Exercise: Retype, without alteration, each line from the line containing "предварительной настройки прав." to the final line of the records.

Information:

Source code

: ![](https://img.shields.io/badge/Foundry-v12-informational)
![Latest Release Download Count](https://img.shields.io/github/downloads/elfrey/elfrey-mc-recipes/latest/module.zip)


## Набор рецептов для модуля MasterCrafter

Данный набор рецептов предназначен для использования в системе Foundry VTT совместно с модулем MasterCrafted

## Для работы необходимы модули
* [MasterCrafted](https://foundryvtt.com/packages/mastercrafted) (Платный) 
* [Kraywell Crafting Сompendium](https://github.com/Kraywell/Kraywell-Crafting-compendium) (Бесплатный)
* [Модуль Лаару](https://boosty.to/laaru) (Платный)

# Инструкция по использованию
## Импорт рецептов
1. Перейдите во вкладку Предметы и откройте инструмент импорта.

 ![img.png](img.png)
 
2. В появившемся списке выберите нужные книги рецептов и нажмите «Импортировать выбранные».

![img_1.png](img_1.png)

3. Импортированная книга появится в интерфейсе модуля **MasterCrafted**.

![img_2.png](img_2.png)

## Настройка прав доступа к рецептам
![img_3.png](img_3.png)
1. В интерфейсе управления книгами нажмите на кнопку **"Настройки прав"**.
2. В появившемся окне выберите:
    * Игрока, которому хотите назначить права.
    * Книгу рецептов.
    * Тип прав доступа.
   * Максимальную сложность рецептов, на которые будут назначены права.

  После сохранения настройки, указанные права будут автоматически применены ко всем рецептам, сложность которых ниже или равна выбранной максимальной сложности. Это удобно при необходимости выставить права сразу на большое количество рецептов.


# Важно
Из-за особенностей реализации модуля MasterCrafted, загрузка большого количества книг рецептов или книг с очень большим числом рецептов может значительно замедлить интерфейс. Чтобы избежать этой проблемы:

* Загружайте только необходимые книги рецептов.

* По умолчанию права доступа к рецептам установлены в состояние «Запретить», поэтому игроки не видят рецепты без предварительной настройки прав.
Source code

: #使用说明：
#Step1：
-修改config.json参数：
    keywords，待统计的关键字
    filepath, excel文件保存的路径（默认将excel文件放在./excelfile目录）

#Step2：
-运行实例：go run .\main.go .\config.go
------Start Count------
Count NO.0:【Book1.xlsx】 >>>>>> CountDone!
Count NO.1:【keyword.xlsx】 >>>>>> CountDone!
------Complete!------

Task output:
* По умолчанию права доступа к рецептам установлены в состояние «Запретить», поэтому игроки не видят рецепты без предварительной настройки прав.
Source code

: #使用说明：
#Step1：
-修改config.json参数：
    keywords，待统计的关键字
    filepath, excel文件保存的路径（默认将excel文件放在./excelfile目录）

#Step2：
-运行实例：go run .\main.go .\config.go
------Start Count------
Count NO.0:【Book1.xlsx】 >>>>>> CountDone!
Count NO.1:【keyword.xlsx】 >>>>>> CountDone!
------Complete!------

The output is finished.